I've often thought the same thing.  I know I eat too much sometimes just
because I enjoy the flavour.  I could easily gain too much weight, but
do try and exercise on a regular basis and like the calorie-burning
effects of lactation (at least for me)!  ;-)  I consider myself rather
"average"...not super-model thin, but not very chubby either.  ;-)

My mom was never able to force feed me anything (starting with the
nurses trying to force Similac bottles down my throat in the nursery
before her milk came in...I just thrust them out and threw up).  She
tried getting me to eat baby cereal for MONTHS with no success, and only
marginal success on a few fruits.  Until she added rice crispies to my
rice cereal.  I needed solid hunks, not mush, I guess.  ;-)

I myself cannot force myself to eat something I don't want to eat.
Luckily I eat just about EVERYTHING and am not at all fussy.  My nephews
though, are constantly having their parents shove spoonfulls of their
meal down their throats when they're being too slow.  I wonder what the
parents would do if they gagged on the spoon like I used to...
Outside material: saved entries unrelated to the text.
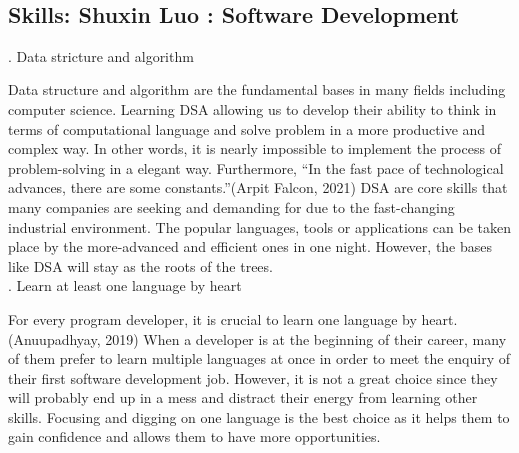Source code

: \documentclass[a4paper, 11pt]{report}
\begin{document}
\\

\subsection{Skills: Shuxin Luo : Software Development}

. Data stricture and algorithm

\noindent Data structure and algorithm are the fundamental bases in many fields including computer science. Learning DSA allowing us to develop their ability to think in terms of computational language and solve problem in a more productive and complex way. In other words, it is nearly impossible to implement the process of problem-solving in a elegant way. Furthermore, “In the fast pace of technological advances, there are some constants.”(Arpit Falcon, 2021) DSA are core skills that many companies are seeking and demanding for due to the fast-changing industrial environment. The popular languages, tools or applications can be taken place by the more-advanced and efficient ones in one night. However, the bases like DSA will stay as the roots of the trees.\\

. Learn at least one language by heart

\noindent For every program developer, it is crucial to learn one language by heart.(Anuupadhyay, 2019) When a developer is at the beginning of their career, many of them prefer to learn multiple languages at once in order to meet the enquiry of their first software development job. However, it is not a great choice since they will probably end up in a mess and distract their energy from learning other skills. Focusing and digging on one language is the best choice as it helps them to gain confidence and allows them to have more opportunities.\\
\end{document}
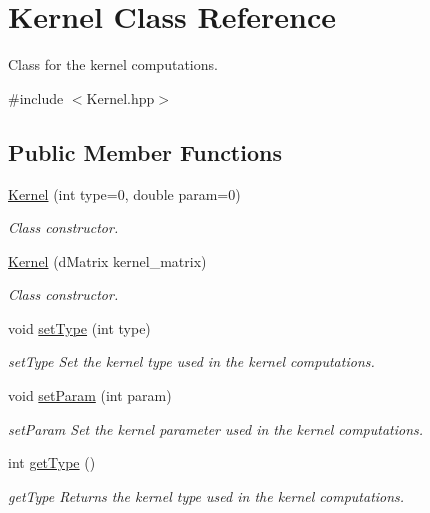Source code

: \hypertarget{class_kernel}{}\section{Kernel Class Reference}
\label{class_kernel}


Class for the kernel computations.  




{\ttfamily \#include $<$Kernel.\+hpp$>$}

\subsection*{Public Member Functions}
\begin{DoxyCompactItemize}
\item 
\mbox{\label{class_kernel_ae60e072c58cdc16842a239bdd0761590}} 
\hyperlink{class_kernel_ae60e072c58cdc16842a239bdd0761590}{Kernel} (int type=0, double param=0)
\begin{DoxyCompactList}\small\item\em Class constructor. \end{DoxyCompactList}\item 
\hyperlink{class_kernel_adf23c1567adb8ddb5757931587320871}{Kernel} (d\+Matrix kernel\+\_\+matrix)
\begin{DoxyCompactList}\small\item\em Class constructor. \end{DoxyCompactList}\item 
void \hyperlink{class_kernel_ad01e209470accf44ea240078f39fb127}{set\+Type} (int type)
\begin{DoxyCompactList}\small\item\em set\+Type Set the kernel type used in the kernel computations. \end{DoxyCompactList}\item 
void \hyperlink{class_kernel_a4fe711ebdbc168be1733fbb8aea6cf92}{set\+Param} (int param)
\begin{DoxyCompactList}\small\item\em set\+Param Set the kernel parameter used in the kernel computations. \end{DoxyCompactList}\item 
int \hyperlink{class_kernel_a5a2cb0fce0eda6c67a2325f6c8958da8}{get\+Type} ()
\begin{DoxyCompactList}\small\item\em get\+Type Returns the kernel type used in the kernel computations. \end{DoxyCompactList}\item 

\end{DoxyCompactItemize}
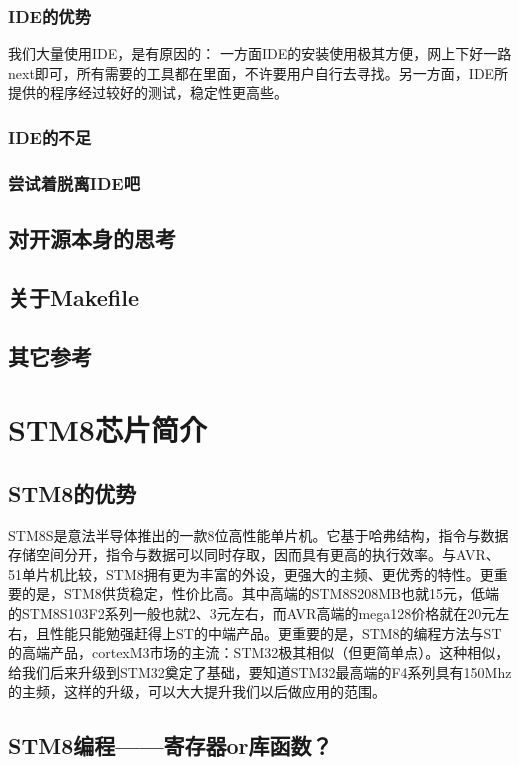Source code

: \documentclass[a4paper]{book}
\newcommand{\chap}[1]{\newpage\thispagestyle{empty}\chapter{#1}\label{chap:\thechapter}}
\begin{document}
\subsection{IDE的优势}

我们大量使用IDE，是有原因的： 一方面IDE的安装使用极其方便，网上下好一路next即可，所有需要的工具都在里面，不许要用户自行去寻找。另一方面，IDE所提供的程序经过较好的测试，稳定性更高些。

\subsection{IDE的不足}

\subsection{尝试着脱离IDE吧}

\section{对开源本身的思考}

\section{关于Makefile}

\section{其它参考}

\chap{STM8芯片简介}

\section{STM8的优势}

STM8S是意法半导体推出的一款8位高性能单片机。它基于哈弗结构，指令与数据存储空间分开，指令与数据可以同时存取，因而具有更高的执行效率。与AVR、51单片机比较，STM8拥有更为丰富的外设，更强大的主频、更优秀的特性。更重要的是，STM8供货稳定，性价比高。其中高端的STM8S208MB也就15元，低端的STM8S103F2系列一般也就2、3元左右，而AVR高端的mega128价格就在20元左右，且性能只能勉强赶得上ST的中端产品。更重要的是，STM8的编程方法与ST的高端产品，cortexM3市场的主流：STM32极其相似（但更简单点）。这种相似，给我们后来升级到STM32奠定了基础，要知道STM32最高端的F4系列具有150Mhz的主频，这样的升级，可以大大提升我们以后做应用的范围。

\section{STM8编程------寄存器or库函数？}
\end{document}
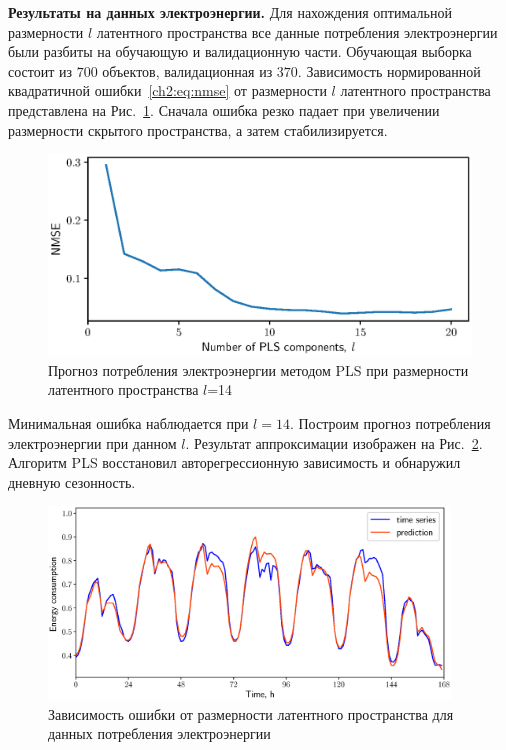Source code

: \textbf{Результаты на данных электроэнергии.}
Для нахождения оптимальной размерности $l$ латентного пространства все данные потребления электроэнергии были разбиты на обучающую и валидационную части. 
Обучающая выборка состоит из $700$ объектов, валидационная из $370$. Зависимость нормированной квадратичной ошибки~\eqref{ch2:eq:nmse} от размерности $l$ латентного пространства представлена на Рис.~\ref{ch2:fig:energy_n_comp}. 
Сначала ошибка резко падает при увеличении размерности скрытого пространства, а затем стабилизируется.

\begin{figure}[ht]
	\centering
	\includegraphics[width=0.75\linewidth]{figs/ch2/energy_n_comp}
	\caption{Прогноз потребления электроэнергии методом PLS при размерности латентного пространства $l$=14}
	\label{ch2:fig:energy_n_comp}
\end{figure}

Минимальная ошибка наблюдается при $l=14$. 
Построим прогноз потребления электроэнергии при данном $l$. 
Результат аппроксимации изображен на Рис.~\ref{ch2:fig:energy_prediction}. Алгоритм PLS восстановил авторегрессионную зависимость и обнаружил дневную сезонность.

\begin{figure}[ht]
	\centering
	\includegraphics[width=0.95\textwidth]{figs/ch2/energy_prediction}
	\caption{Зависимость ошибки от размерности латентного пространства для данных потребления электроэнергии}
	\label{ch2:fig:energy_prediction}
\end{figure}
I was never told (to my memory) that I was bad and couldn't have supper
before bed, though if I was "bad" I was served up my food in my room,
away from the rest of the family (only happened once that I remember,
when I was suspended from kindergarten for writing on the desks in
indelible ink!).  We may have been told more often that if we were well
behaved when on some outting, we could get X treat (ice cream, chocolate
bar, etc.).  I don't have any real memory of that either though.  We did
get one chocolate each (good quality one, from a chocolate store) for
each "A" on a report card in the later years.  ;-)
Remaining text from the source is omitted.